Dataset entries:
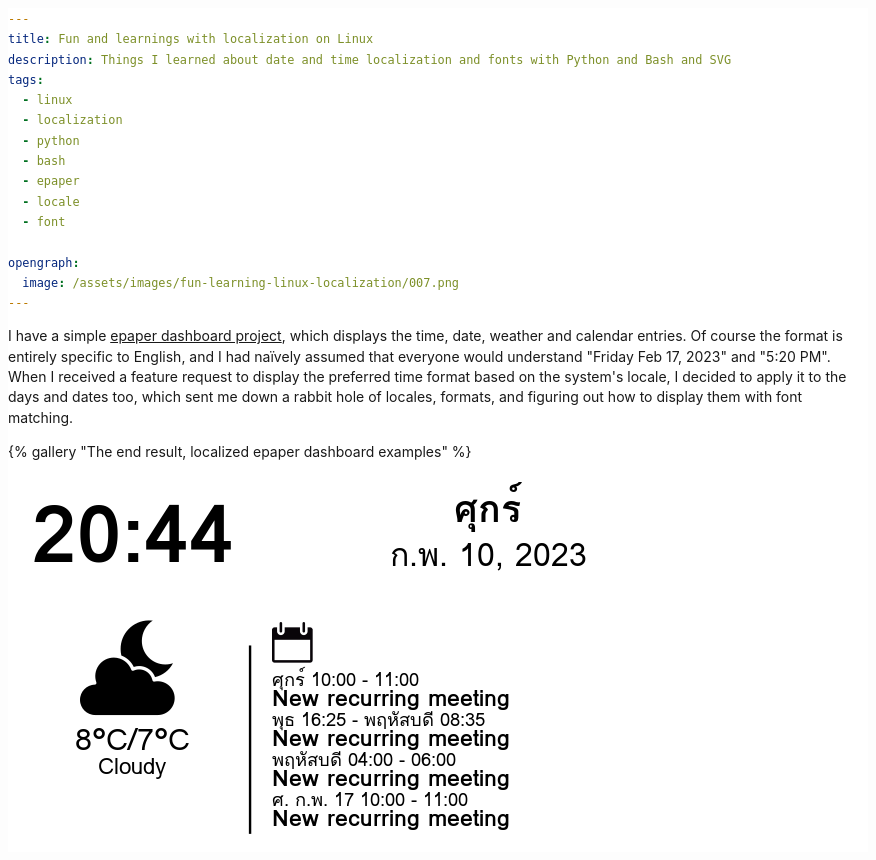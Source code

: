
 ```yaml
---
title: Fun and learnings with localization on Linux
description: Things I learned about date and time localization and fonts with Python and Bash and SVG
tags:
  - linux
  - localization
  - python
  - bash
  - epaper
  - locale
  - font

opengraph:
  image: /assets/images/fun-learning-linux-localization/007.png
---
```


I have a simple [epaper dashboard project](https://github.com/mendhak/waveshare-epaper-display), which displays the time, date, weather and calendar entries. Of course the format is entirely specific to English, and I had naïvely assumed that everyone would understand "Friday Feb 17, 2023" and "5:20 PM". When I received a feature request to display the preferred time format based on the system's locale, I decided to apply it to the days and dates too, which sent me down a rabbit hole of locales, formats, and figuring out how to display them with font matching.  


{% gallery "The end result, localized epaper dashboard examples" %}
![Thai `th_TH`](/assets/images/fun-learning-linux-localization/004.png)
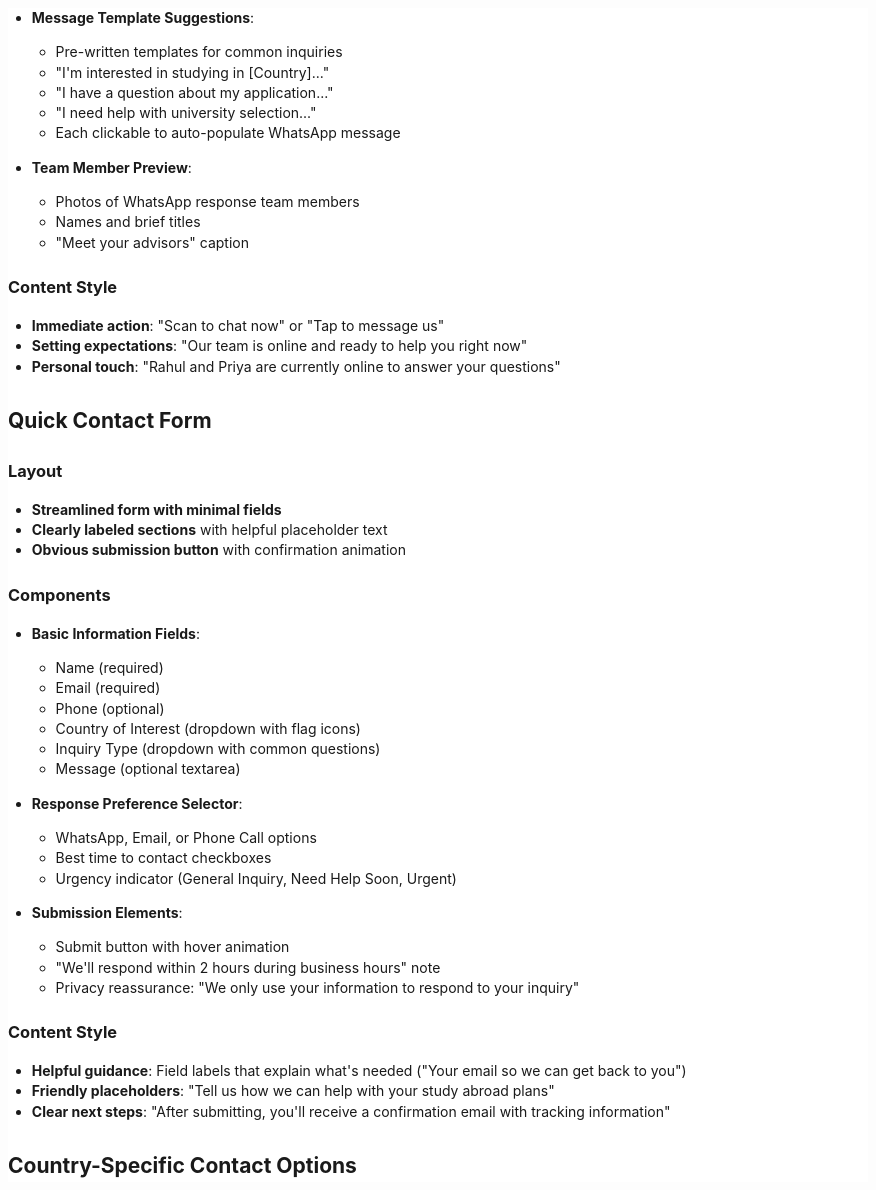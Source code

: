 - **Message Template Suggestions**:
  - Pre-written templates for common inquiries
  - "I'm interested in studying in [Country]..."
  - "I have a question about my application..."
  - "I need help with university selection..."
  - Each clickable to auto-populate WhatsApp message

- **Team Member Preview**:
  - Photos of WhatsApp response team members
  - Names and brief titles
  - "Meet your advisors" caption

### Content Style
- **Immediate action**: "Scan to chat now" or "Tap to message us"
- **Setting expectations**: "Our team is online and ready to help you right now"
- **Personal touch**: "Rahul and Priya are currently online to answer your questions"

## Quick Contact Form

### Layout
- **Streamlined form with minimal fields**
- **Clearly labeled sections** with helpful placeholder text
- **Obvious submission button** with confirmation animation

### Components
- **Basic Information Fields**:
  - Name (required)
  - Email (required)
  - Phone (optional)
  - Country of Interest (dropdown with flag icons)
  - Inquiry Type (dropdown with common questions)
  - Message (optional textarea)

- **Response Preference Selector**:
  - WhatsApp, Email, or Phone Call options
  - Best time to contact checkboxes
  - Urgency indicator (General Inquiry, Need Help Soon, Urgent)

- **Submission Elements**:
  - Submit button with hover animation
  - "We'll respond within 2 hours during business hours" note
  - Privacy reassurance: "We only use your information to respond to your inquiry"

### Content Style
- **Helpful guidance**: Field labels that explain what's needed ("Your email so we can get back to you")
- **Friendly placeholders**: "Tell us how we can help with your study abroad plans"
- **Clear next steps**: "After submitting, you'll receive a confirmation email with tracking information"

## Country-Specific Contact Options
* * *
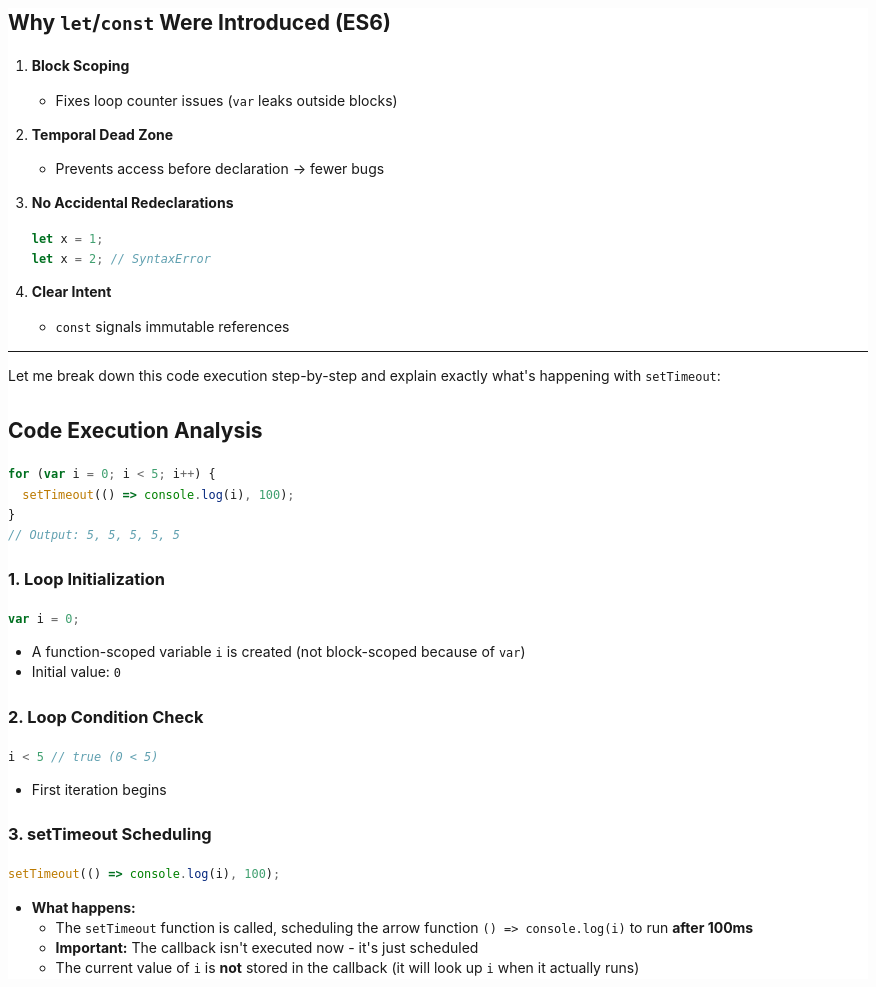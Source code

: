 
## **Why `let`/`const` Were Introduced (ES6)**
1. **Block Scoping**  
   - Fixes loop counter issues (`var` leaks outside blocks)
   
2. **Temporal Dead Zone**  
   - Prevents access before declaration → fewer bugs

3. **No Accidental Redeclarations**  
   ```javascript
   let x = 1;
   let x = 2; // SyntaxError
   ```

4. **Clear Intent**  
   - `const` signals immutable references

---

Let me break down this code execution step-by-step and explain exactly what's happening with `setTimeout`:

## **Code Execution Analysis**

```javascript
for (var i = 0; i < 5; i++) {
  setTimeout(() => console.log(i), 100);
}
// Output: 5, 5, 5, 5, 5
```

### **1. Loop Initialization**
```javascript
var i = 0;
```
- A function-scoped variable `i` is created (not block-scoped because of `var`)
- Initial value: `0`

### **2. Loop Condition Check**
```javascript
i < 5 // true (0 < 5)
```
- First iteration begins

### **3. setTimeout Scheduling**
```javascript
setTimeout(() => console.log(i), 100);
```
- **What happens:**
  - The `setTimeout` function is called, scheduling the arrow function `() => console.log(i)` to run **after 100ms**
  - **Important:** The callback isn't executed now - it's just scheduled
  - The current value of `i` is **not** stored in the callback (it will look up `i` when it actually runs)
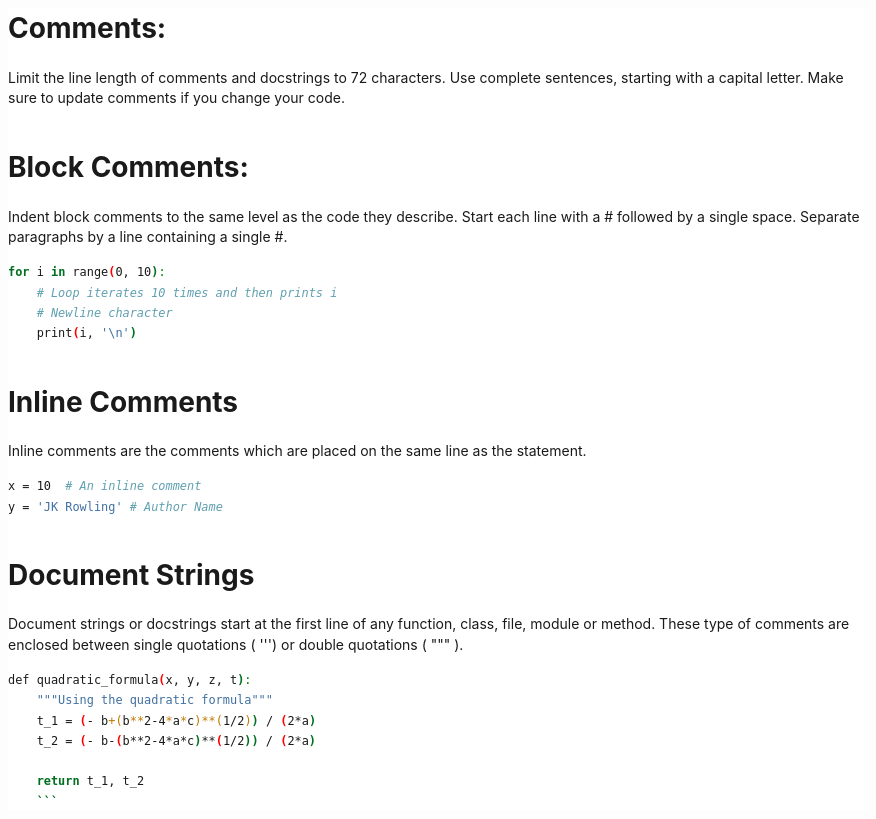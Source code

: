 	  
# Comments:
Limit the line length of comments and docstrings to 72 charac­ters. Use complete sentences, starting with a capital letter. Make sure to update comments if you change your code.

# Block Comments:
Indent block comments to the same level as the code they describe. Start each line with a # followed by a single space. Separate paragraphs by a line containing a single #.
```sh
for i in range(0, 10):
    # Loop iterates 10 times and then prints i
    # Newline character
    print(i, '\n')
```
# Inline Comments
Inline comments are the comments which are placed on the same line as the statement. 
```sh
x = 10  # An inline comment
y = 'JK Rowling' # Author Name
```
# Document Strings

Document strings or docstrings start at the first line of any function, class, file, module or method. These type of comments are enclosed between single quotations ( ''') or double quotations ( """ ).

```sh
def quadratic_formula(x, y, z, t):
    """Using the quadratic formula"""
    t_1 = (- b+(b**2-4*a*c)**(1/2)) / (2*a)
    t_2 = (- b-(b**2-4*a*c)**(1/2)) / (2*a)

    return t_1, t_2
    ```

__PROBLEM REQUIREMENTS__. The answer must consist of every line above that contains the word "images".

__FINAL ANSWER__.
  image: /assets/images/fun-learning-linux-localization/007.png
![Thai `th_TH`](/assets/images/fun-learning-linux-localization/004.png)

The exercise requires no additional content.